Task description
Select all lines in the records that include "doing".

Stored data:

········

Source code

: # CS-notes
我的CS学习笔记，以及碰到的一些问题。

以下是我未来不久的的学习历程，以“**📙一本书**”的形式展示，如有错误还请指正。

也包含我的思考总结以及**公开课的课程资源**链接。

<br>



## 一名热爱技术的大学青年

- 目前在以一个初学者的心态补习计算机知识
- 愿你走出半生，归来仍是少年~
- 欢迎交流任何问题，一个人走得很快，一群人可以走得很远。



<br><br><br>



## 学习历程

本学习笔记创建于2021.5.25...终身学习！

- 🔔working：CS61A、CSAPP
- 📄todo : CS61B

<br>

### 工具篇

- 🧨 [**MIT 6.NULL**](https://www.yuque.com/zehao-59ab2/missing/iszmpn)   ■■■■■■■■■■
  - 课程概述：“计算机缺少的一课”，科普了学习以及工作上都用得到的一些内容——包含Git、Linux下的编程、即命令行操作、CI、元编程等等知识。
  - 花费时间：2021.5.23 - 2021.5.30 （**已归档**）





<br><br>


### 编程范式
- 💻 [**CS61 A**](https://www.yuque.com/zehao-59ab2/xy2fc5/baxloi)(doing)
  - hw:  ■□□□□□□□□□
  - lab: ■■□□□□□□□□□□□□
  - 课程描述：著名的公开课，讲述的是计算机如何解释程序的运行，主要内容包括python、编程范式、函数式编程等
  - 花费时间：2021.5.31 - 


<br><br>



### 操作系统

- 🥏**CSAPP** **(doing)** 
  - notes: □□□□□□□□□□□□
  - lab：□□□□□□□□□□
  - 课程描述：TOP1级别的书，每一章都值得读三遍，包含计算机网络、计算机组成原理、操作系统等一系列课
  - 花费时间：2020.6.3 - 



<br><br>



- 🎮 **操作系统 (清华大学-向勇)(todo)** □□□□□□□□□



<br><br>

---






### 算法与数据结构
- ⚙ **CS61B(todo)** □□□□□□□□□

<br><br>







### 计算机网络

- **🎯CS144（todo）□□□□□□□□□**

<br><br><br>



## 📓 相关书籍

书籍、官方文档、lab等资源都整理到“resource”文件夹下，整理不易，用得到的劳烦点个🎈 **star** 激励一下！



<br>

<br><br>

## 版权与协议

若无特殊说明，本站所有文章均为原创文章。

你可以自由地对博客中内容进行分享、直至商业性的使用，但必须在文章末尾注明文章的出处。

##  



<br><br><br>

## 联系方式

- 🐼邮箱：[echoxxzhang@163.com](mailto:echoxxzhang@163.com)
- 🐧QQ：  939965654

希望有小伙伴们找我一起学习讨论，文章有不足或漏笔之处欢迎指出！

········

Solved problem
- 💻 [**CS61 A**](https://www.yuque.com/zehao-59ab2/xy2fc5/baxloi)(doing)
- 🥏**CSAPP** **(doing)** 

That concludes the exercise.